Microsoft also made a key EDW-related acquisition this year, appliance pure-play DATAllegro. Forrester expects this acquisition to figure centrally into Microsoft’s evolution of SSDS into a massively scalable cloud DW service. Though DATAllegro did not achieve much market adoption as a DW appliance pure-play, it provides Microsoft with a robust scale-out technology called “shared-nothing massively parallel processing” (MPP). By the way, Microsoft is playing catch-up in this regard, since most of its closest competitors implement shared-nothing MPP in their EDW premises-oriented solutions, and such DW appliance pure plays as Netezza, Greenplum, and Vertica also implement it to varying degrees.

When Microsoft ultimately ships a DATAllegro-powered SQL Server EDW appliance under its “Project Madison” in a year or two, we would not be surprised to see it adopted first in SSDS. The cloud EDW offering would benefit immensely from shared-nothing MPP’s ability to manage petabytes of analytic data and parallelize queries and other transactions seamlessly across a grid of hundreds or thousands of nodes.

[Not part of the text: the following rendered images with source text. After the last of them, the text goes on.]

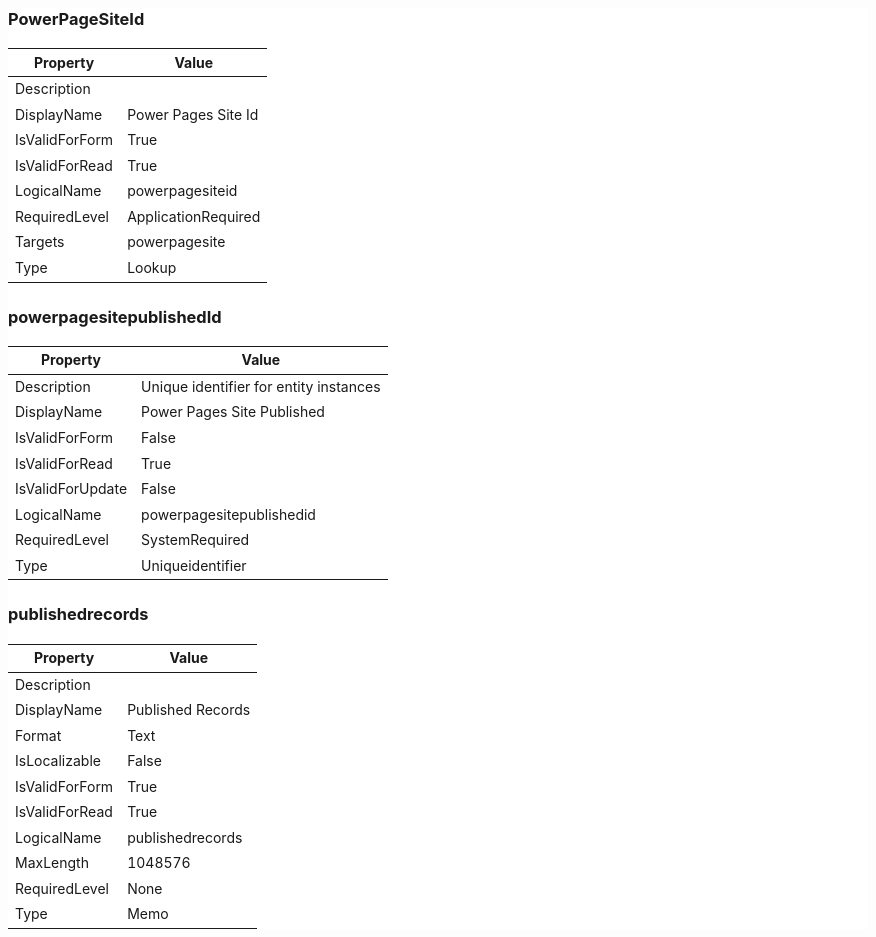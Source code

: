 
### <a name="BKMK_PowerPageSiteId"></a> PowerPageSiteId

|Property|Value|
|--------|-----|
|Description||
|DisplayName|Power Pages Site Id|
|IsValidForForm|True|
|IsValidForRead|True|
|LogicalName|powerpagesiteid|
|RequiredLevel|ApplicationRequired|
|Targets|powerpagesite|
|Type|Lookup|


### <a name="BKMK_powerpagesitepublishedId"></a> powerpagesitepublishedId

|Property|Value|
|--------|-----|
|Description|Unique identifier for entity instances|
|DisplayName|Power Pages Site Published|
|IsValidForForm|False|
|IsValidForRead|True|
|IsValidForUpdate|False|
|LogicalName|powerpagesitepublishedid|
|RequiredLevel|SystemRequired|
|Type|Uniqueidentifier|


### <a name="BKMK_publishedrecords"></a> publishedrecords

|Property|Value|
|--------|-----|
|Description||
|DisplayName|Published Records|
|Format|Text|
|IsLocalizable|False|
|IsValidForForm|True|
|IsValidForRead|True|
|LogicalName|publishedrecords|
|MaxLength|1048576|
|RequiredLevel|None|
|Type|Memo|
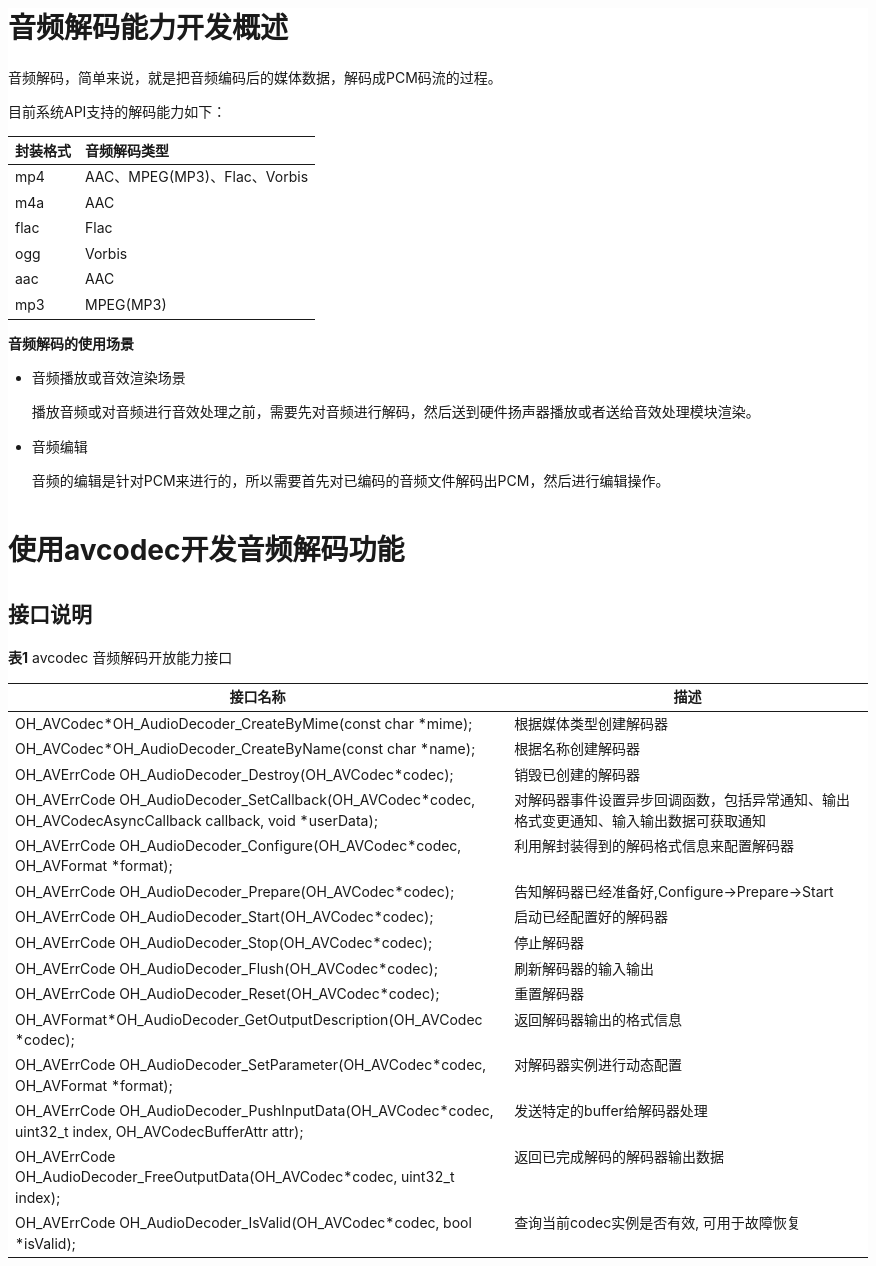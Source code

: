 # 音频解码能力开发概述

音频解码，简单来说，就是把音频编码后的媒体数据，解码成PCM码流的过程。

目前系统API支持的解码能力如下：

| 封装格式 | 音频解码类型                 |
| -------- | :--------------------------- |
| mp4      | AAC、MPEG(MP3)、Flac、Vorbis |
| m4a      | AAC                          |
| flac     | Flac                         |
| ogg      | Vorbis                       |
| aac      | AAC                          |
| mp3      | MPEG(MP3)                    |

**音频解码的使用场景**

- 音频播放或音效渲染场景

  播放音频或对音频进行音效处理之前，需要先对音频进行解码，然后送到硬件扬声器播放或者送给音效处理模块渲染。
- 音频编辑

  音频的编辑是针对PCM来进行的，所以需要首先对已编码的音频文件解码出PCM，然后进行编辑操作。

# 使用avcodec开发音频解码功能

## 接口说明

**表1** avcodec 音频解码开放能力接口

| 接口名称                                                                                                        | 描述                                                                                 |
| --------------------------------------------------------------------------------------------------------------- | ------------------------------------------------------------------------------------ |
| OH_AVCodec\*OH_AudioDecoder_CreateByMime(const char \*mime);                                                    | 根据媒体类型创建解码器                                                               |
| OH_AVCodec\*OH_AudioDecoder_CreateByName(const char \*name);                                                    | 根据名称创建解码器                                                                   |
| OH_AVErrCode OH_AudioDecoder_Destroy(OH_AVCodec\*codec);                                                        | 销毁已创建的解码器                                                                   |
| OH_AVErrCode OH_AudioDecoder_SetCallback(OH_AVCodec\*codec, OH_AVCodecAsyncCallback callback, void \*userData); | 对解码器事件设置异步回调函数，包括异常通知、输出格式变更通知、输入输出数据可获取通知 |
| OH_AVErrCode OH_AudioDecoder_Configure(OH_AVCodec\*codec, OH_AVFormat \*format);                                | 利用解封装得到的解码格式信息来配置解码器                                             |
| OH_AVErrCode OH_AudioDecoder_Prepare(OH_AVCodec\*codec);                                                        | 告知解码器已经准备好,Configure->Prepare->Start                                       |
| OH_AVErrCode OH_AudioDecoder_Start(OH_AVCodec\*codec);                                                          | 启动已经配置好的解码器                                                               |
| OH_AVErrCode OH_AudioDecoder_Stop(OH_AVCodec\*codec);                                                           | 停止解码器                                                                           |
| OH_AVErrCode OH_AudioDecoder_Flush(OH_AVCodec\*codec);                                                          | 刷新解码器的输入输出                                                                 |
| OH_AVErrCode OH_AudioDecoder_Reset(OH_AVCodec\*codec);                                                          | 重置解码器                                                                           |
| OH_AVFormat\*OH_AudioDecoder_GetOutputDescription(OH_AVCodec \*codec);                                          | 返回解码器输出的格式信息                                                             |
| OH_AVErrCode OH_AudioDecoder_SetParameter(OH_AVCodec\*codec, OH_AVFormat \*format);                             | 对解码器实例进行动态配置                                                             |
| OH_AVErrCode OH_AudioDecoder_PushInputData(OH_AVCodec\*codec, uint32_t index, OH_AVCodecBufferAttr attr);       | 发送特定的buffer给解码器处理                                                         |
| OH_AVErrCode OH_AudioDecoder_FreeOutputData(OH_AVCodec\*codec, uint32_t index);                                 | 返回已完成解码的解码器输出数据                                                       |
| OH_AVErrCode OH_AudioDecoder_IsValid(OH_AVCodec\*codec, bool \*isValid);                                        | 查询当前codec实例是否有效, 可用于故障恢复                                            |
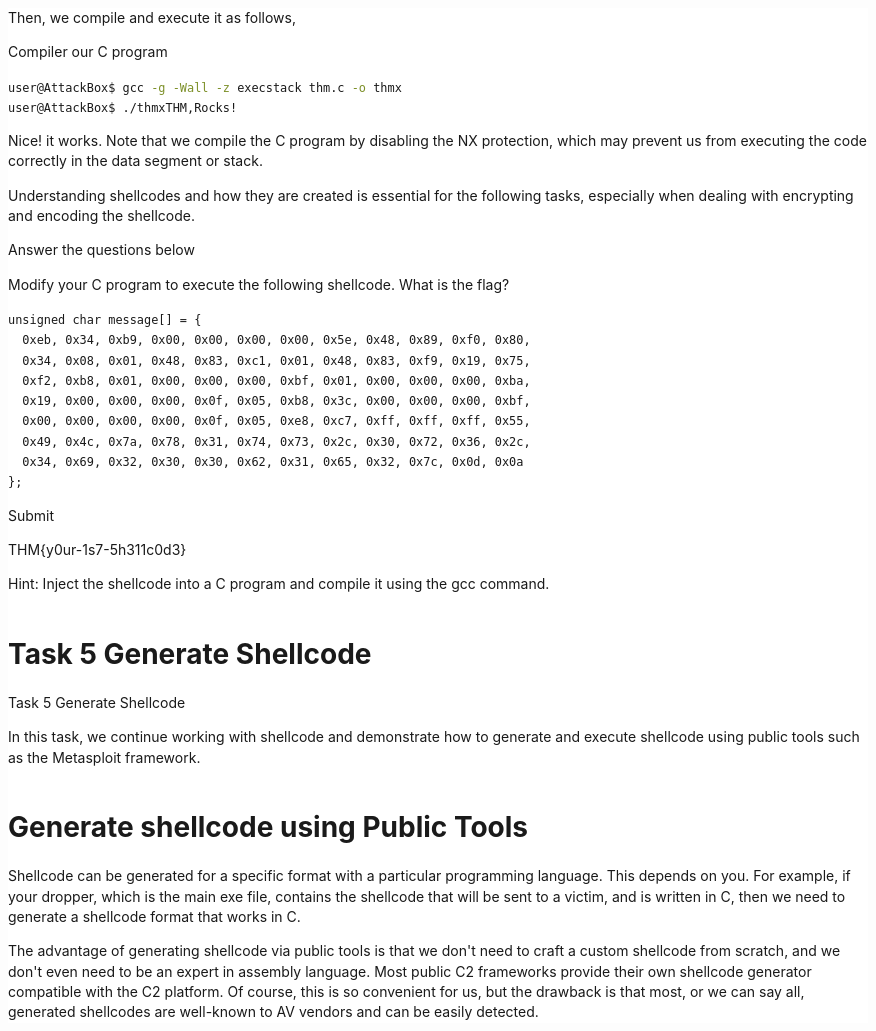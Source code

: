 Then, we compile and execute it as follows,

Compiler our C program

```bash
user@AttackBox$ gcc -g -Wall -z execstack thm.c -o thmx
user@AttackBox$ ./thmxTHM,Rocks!
```

Nice! it works. Note that we compile the C program by disabling the NX protection, which may prevent us from executing the code correctly in the data segment or stack.

Understanding shellcodes and how they are created is essential for the following tasks, especially when dealing with encrypting and encoding the shellcode.

Answer the questions below

Modify your C program to execute the following shellcode. What is the flag?

```markup
unsigned char message[] = {
  0xeb, 0x34, 0xb9, 0x00, 0x00, 0x00, 0x00, 0x5e, 0x48, 0x89, 0xf0, 0x80,
  0x34, 0x08, 0x01, 0x48, 0x83, 0xc1, 0x01, 0x48, 0x83, 0xf9, 0x19, 0x75,
  0xf2, 0xb8, 0x01, 0x00, 0x00, 0x00, 0xbf, 0x01, 0x00, 0x00, 0x00, 0xba,
  0x19, 0x00, 0x00, 0x00, 0x0f, 0x05, 0xb8, 0x3c, 0x00, 0x00, 0x00, 0xbf,
  0x00, 0x00, 0x00, 0x00, 0x0f, 0x05, 0xe8, 0xc7, 0xff, 0xff, 0xff, 0x55,
  0x49, 0x4c, 0x7a, 0x78, 0x31, 0x74, 0x73, 0x2c, 0x30, 0x72, 0x36, 0x2c,
  0x34, 0x69, 0x32, 0x30, 0x30, 0x62, 0x31, 0x65, 0x32, 0x7c, 0x0d, 0x0a
};
```

Submit

THM{y0ur-1s7-5h311c0d3}

Hint: Inject the shellcode into a C program and compile it using the gcc command.


# Task 5 Generate Shellcode

Task 5 Generate Shellcode

In this task, we continue working with shellcode and demonstrate how to generate and execute shellcode using public tools such as the Metasploit framework.

# Generate shellcode using Public Tools

Shellcode can be generated for a specific format with a particular programming language. This depends on you. For example, if your dropper, which is the main exe file, contains the shellcode that will be sent to a victim, and is written in C, then we need to generate a shellcode format that works in C.

The advantage of generating shellcode via public tools is that we don't need to craft a custom shellcode from scratch, and we don't even need to be an expert in assembly language. Most public C2 frameworks provide their own shellcode generator compatible with the C2 platform. Of course, this is so convenient for us, but the drawback is that most, or we can say all, generated shellcodes are well-known to AV vendors and can be easily detected.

Indeed, the industry consensus is largely in favor of shared-nothing MPP across the storage and compute tiers, coupled with flexible information-as a-service (IaaS) and server virtualization, as the principal platform for cloud computing. In the next-generation EDW, shared-nothing MPP allows the infrastructure to become more fluid, flexible, and virtualized, while managing ever more massive data sets and providing the agility to handle more complex mixed workloads of reporting, query, OLAP, data mining, data cleansing, transformations, and other functions.

As 2009 approaches, we’ll see pure-play DW cloud vendors come to the fore, appealing both to the early adopters among I&KM pros as well as to those under severe budgetary, headcount, and data center constraints. The established EDW vendors will not come to the cloud in a big way till 2010 at the earliest, it appears. But they will come, and with all guns blazing.

In 2-3 years’ time, the established vendors will own the EDW cloud space just as they’re starting to own the rapidly maturing appliance segment--in part, by acquiring the most promising cloud startups. The longer the economy stays drab and dreary, the faster the cloud EDW segment will expand, mature, and consolidate.

As that happens, commercial EDW cloud offerings will become as diverse and feature-rich as appliances have become, and I&KM pros will almost certainly ramp up their cloud EDW inquiries.